DATA RECORDS: Begin
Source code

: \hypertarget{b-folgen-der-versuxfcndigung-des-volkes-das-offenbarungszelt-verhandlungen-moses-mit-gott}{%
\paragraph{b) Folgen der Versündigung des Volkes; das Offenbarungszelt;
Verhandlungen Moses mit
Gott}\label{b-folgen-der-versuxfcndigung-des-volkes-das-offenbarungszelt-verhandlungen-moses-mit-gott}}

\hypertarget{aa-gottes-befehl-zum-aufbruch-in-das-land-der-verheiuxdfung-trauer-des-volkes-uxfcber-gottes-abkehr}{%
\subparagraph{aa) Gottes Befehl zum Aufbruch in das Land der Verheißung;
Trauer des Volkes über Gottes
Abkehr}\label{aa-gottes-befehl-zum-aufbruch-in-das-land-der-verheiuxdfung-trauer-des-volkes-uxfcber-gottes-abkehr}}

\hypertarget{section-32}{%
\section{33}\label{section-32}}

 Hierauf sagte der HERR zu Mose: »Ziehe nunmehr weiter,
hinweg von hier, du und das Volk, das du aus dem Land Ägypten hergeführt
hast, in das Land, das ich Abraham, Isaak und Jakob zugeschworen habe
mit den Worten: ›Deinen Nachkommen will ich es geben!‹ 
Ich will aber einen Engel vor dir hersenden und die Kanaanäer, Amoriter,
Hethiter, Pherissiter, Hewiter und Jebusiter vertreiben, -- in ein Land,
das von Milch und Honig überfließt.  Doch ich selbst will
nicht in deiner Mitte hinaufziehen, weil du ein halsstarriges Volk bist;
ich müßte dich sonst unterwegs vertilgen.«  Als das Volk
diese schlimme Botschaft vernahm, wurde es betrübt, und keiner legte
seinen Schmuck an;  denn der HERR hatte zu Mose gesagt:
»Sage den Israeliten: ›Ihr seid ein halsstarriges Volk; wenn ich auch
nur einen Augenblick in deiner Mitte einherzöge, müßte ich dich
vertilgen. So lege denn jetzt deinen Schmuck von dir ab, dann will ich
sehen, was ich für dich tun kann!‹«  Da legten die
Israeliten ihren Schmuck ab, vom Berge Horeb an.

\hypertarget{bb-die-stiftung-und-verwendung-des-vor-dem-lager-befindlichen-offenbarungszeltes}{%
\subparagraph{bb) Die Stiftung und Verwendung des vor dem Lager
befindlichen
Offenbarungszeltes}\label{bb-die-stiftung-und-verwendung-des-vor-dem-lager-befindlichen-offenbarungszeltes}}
DATA RECORDS: End
## [TASK]
If a line of the records above holds the word "subparagraph", show it.

## [FINAL ANSWER]
\subparagraph{aa) Gottes Befehl zum Aufbruch in das Land der Verheißung;
\subparagraph{bb) Die Stiftung und Verwendung des vor dem Lager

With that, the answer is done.